A small Python wrapper to extract text from images on a Mac system. Uses the vision framework from Apple. Simply pass a path to an image or a PIL image directly and get lists of texts, their confidence, and bounding box.

This only works on macOS systems with newer macOS versions (10.15+).

Example and Quickstart

Install via pip:

  • pip install ocrmac

Basic Usage

    from ocrmac import ocrmac
    annotations = ocrmac.OCR('test.png').recognize()
    print(annotations)

Output (Text, Confidence, BoundingBox):

[("GitHub: Let's build from here - X", 0.5, [0.16, 0.91, 0.17, 0.01]),
('github.com', 0.5, [0.174, 0.87, 0.06, 0.01]),
('Qi &0 O M #O', 0.30, [0.65, 0.87, 0.23, 0.02]),
[...]
('P&G U TELUS', 0.5, [0.64, 0.16, 0.22, 0.03])]
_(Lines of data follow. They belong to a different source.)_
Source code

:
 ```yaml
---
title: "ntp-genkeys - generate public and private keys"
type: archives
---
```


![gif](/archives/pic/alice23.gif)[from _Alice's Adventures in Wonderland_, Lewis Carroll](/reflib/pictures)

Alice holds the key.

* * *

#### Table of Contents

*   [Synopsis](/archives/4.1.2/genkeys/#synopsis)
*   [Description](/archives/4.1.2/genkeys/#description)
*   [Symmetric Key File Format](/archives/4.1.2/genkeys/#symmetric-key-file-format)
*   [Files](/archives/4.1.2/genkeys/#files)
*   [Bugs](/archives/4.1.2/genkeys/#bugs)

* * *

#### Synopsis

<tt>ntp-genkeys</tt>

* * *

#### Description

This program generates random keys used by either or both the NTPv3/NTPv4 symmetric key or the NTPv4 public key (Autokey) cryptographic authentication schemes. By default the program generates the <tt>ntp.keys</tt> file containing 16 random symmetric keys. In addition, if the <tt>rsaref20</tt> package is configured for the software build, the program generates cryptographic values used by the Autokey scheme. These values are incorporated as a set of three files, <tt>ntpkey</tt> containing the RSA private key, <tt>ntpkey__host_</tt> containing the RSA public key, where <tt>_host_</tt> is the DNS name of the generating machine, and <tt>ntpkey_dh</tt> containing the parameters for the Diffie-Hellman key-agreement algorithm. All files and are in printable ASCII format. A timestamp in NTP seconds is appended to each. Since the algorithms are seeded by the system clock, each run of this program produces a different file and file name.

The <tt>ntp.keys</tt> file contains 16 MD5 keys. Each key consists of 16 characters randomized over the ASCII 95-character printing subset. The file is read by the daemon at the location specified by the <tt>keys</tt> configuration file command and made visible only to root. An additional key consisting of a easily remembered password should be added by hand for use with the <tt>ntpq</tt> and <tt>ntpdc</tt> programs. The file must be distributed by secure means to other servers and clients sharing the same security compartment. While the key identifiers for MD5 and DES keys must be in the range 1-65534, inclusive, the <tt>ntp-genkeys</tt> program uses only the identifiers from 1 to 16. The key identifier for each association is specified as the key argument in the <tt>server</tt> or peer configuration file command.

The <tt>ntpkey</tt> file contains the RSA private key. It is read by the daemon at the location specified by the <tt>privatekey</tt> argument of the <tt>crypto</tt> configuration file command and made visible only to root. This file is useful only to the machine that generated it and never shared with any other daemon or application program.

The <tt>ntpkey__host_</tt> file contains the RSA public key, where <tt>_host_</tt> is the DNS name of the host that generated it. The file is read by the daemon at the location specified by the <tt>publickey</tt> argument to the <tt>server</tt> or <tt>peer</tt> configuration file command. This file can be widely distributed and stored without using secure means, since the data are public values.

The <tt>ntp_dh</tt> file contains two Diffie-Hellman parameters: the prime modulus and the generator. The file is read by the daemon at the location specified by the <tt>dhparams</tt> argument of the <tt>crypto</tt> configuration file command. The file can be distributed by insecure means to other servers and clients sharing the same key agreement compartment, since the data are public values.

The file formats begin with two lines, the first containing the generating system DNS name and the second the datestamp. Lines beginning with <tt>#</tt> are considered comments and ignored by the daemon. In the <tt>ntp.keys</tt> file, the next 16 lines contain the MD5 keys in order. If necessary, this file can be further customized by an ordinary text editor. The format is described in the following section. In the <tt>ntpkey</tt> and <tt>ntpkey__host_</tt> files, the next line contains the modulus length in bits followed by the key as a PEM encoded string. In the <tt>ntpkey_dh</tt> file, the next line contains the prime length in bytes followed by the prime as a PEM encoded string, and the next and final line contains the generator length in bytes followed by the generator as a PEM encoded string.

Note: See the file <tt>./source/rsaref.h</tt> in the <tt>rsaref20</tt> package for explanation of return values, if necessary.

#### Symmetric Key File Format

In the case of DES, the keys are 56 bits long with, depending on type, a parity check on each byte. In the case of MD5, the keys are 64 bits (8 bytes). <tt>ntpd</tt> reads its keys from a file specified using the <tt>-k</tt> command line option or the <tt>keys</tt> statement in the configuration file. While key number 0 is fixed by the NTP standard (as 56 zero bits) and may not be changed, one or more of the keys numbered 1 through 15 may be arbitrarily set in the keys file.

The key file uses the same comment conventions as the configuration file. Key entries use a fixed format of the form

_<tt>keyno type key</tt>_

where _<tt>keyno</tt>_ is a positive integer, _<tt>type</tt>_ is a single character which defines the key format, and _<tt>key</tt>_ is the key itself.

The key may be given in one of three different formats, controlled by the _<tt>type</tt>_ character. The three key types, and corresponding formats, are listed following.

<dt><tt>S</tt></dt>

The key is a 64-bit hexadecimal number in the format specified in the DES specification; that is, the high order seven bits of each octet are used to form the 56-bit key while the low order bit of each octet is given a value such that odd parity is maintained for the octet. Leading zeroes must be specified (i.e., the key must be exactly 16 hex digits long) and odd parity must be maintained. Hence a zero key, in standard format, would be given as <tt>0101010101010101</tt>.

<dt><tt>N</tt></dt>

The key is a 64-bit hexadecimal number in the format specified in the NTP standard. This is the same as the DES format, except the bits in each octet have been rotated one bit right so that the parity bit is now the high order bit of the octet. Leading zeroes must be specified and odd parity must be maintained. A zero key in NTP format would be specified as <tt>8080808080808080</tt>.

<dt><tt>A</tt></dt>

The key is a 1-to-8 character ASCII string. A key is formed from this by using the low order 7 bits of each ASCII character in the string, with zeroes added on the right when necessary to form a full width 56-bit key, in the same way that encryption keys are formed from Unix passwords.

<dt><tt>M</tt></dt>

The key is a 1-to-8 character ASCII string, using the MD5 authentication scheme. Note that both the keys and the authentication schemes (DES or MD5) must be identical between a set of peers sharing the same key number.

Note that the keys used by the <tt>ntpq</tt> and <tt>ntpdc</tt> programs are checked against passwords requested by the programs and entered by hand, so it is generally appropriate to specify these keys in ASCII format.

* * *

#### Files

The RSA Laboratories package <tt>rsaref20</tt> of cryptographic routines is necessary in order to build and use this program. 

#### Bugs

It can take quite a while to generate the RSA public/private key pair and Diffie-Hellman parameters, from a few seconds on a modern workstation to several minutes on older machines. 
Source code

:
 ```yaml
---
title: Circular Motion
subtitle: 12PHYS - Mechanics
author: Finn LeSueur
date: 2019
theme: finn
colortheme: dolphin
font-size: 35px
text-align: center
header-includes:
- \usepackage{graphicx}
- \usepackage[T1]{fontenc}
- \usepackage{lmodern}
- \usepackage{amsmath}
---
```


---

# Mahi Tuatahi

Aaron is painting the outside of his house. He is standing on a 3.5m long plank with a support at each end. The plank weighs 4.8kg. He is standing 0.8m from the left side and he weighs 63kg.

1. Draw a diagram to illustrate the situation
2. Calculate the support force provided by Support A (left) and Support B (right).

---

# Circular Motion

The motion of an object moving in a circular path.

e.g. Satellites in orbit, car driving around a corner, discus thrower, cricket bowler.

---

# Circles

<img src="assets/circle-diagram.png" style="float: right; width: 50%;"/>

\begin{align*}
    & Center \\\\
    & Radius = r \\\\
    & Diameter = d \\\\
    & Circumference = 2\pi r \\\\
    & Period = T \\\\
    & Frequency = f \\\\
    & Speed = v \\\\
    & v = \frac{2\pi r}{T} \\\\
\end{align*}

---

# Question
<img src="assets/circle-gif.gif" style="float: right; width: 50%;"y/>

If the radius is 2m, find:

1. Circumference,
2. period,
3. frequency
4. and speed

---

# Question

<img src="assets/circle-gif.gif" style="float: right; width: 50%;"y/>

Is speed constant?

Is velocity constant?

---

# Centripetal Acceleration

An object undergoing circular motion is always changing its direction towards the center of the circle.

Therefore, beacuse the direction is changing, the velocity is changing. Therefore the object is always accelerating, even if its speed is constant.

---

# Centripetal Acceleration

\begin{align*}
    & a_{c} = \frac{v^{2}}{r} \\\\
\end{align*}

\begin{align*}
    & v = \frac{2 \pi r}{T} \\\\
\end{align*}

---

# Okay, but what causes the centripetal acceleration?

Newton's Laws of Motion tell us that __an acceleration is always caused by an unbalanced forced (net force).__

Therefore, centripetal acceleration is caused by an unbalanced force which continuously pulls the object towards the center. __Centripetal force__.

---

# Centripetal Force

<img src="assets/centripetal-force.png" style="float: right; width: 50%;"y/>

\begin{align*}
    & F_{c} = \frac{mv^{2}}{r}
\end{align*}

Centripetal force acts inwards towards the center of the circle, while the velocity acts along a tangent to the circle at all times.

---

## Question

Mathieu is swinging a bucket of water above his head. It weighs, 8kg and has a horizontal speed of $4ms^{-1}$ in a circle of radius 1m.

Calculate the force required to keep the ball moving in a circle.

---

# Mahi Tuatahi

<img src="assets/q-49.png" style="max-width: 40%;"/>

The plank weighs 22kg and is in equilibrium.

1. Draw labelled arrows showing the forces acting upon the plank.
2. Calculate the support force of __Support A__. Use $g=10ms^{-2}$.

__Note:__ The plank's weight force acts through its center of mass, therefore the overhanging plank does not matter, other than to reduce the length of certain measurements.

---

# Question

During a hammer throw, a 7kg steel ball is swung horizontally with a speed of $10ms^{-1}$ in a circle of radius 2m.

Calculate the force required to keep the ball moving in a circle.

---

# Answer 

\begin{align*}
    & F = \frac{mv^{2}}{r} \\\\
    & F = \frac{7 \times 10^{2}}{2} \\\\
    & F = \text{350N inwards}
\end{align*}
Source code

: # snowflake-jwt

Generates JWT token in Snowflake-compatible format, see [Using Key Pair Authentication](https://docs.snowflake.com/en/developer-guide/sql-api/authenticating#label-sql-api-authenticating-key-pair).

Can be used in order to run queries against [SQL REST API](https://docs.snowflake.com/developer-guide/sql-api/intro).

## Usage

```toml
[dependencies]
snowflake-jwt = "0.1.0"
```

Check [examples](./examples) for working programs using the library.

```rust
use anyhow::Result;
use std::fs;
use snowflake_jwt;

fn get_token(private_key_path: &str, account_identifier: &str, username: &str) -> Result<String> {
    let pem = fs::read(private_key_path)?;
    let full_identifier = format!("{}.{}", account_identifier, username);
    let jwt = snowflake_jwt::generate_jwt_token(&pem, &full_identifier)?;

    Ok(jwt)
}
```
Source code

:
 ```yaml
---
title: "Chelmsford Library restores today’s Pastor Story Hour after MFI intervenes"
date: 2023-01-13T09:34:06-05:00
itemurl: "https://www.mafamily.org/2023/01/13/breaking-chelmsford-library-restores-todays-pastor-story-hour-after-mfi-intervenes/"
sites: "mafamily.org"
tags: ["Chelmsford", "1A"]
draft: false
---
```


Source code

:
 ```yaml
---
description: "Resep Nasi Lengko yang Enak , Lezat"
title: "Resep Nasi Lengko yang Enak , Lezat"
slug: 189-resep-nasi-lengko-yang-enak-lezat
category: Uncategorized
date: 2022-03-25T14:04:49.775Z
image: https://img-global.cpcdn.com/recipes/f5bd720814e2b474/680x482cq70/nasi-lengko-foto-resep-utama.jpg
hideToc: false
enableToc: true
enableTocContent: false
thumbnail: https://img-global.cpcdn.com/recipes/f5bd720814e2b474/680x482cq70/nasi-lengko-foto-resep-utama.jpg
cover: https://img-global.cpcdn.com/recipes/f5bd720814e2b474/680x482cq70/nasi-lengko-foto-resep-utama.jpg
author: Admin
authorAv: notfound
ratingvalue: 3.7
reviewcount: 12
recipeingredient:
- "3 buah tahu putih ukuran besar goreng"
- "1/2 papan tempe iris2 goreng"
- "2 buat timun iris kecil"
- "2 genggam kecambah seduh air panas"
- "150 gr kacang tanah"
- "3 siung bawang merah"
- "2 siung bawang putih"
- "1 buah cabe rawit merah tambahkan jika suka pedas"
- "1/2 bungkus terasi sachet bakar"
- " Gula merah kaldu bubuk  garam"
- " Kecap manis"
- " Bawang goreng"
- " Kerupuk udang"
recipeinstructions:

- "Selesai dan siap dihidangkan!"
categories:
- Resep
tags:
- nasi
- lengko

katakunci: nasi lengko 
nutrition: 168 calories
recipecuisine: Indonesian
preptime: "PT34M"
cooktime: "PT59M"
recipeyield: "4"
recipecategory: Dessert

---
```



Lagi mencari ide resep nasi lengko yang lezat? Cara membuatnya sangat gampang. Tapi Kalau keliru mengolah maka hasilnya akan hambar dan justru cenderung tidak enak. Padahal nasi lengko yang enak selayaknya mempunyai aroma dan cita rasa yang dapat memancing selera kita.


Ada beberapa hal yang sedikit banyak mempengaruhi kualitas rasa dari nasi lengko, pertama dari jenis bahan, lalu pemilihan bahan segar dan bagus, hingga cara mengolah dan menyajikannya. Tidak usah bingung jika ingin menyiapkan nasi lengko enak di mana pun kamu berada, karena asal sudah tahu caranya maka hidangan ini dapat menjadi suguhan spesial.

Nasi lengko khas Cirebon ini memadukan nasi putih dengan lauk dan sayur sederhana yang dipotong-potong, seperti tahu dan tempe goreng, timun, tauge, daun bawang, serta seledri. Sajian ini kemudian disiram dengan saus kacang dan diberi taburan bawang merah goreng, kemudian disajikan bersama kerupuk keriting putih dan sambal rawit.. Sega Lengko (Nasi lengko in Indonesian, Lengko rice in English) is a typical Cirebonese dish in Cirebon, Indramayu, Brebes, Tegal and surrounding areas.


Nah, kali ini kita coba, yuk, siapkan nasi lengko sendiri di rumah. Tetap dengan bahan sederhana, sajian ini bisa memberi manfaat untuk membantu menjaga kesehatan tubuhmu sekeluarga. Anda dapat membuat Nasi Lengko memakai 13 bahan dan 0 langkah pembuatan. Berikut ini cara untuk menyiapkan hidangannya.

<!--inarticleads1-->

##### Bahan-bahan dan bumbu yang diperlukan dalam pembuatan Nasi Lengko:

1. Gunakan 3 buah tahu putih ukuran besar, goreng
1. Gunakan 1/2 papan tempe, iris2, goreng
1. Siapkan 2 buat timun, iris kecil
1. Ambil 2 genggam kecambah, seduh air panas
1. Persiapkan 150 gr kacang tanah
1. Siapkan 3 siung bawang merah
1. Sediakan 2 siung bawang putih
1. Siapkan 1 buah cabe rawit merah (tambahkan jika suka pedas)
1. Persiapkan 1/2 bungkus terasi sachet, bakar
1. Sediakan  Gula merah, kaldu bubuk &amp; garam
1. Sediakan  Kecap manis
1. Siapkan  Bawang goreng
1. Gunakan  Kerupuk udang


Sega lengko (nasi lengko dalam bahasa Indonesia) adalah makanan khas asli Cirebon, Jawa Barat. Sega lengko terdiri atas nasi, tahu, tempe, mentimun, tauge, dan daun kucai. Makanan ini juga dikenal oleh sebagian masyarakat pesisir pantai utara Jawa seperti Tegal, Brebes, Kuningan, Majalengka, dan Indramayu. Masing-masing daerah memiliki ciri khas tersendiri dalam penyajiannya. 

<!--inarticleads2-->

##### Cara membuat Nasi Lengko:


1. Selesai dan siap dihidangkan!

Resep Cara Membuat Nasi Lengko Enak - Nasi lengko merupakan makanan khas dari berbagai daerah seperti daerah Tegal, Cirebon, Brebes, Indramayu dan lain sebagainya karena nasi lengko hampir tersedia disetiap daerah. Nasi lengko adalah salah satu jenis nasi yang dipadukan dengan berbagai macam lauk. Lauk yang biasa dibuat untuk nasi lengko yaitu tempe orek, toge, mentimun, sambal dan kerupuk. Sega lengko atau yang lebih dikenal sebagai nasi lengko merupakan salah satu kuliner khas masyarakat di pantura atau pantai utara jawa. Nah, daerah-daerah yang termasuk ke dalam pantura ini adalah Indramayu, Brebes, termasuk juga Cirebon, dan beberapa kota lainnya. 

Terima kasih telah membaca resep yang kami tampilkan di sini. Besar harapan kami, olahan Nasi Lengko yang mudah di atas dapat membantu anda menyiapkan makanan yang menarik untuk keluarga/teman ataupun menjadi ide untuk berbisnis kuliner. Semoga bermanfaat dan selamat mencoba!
(BoundingBox precision capped for readability reasons)

Create Annotated Images

    from ocrmac import ocrmac
    ocrmac.OCR('test.png').annotate_PIL()

Plot

Functionality

  • You can pass the path to an image or a PIL image as an object
  • You can use as a class (ocrmac.OCR) or function ocrmac.text_from_image)
  • You can pass several arguments:
    • recognition_level: fast or accurate
    • language_preference: A list with languages for post-processing, e.g. ['en-US', 'zh-Hans', 'de-DE'].
  • You can get an annotated output either as PIL image (annotate_PIL) or matplotlib figure (annotate_matplotlib)
  • You can either use the vision or the livetext framework as backend.

Example: Select Language Preference

You can set a language preference like so:

    ocrmac.OCR('test.png',language_preference=['en-US'])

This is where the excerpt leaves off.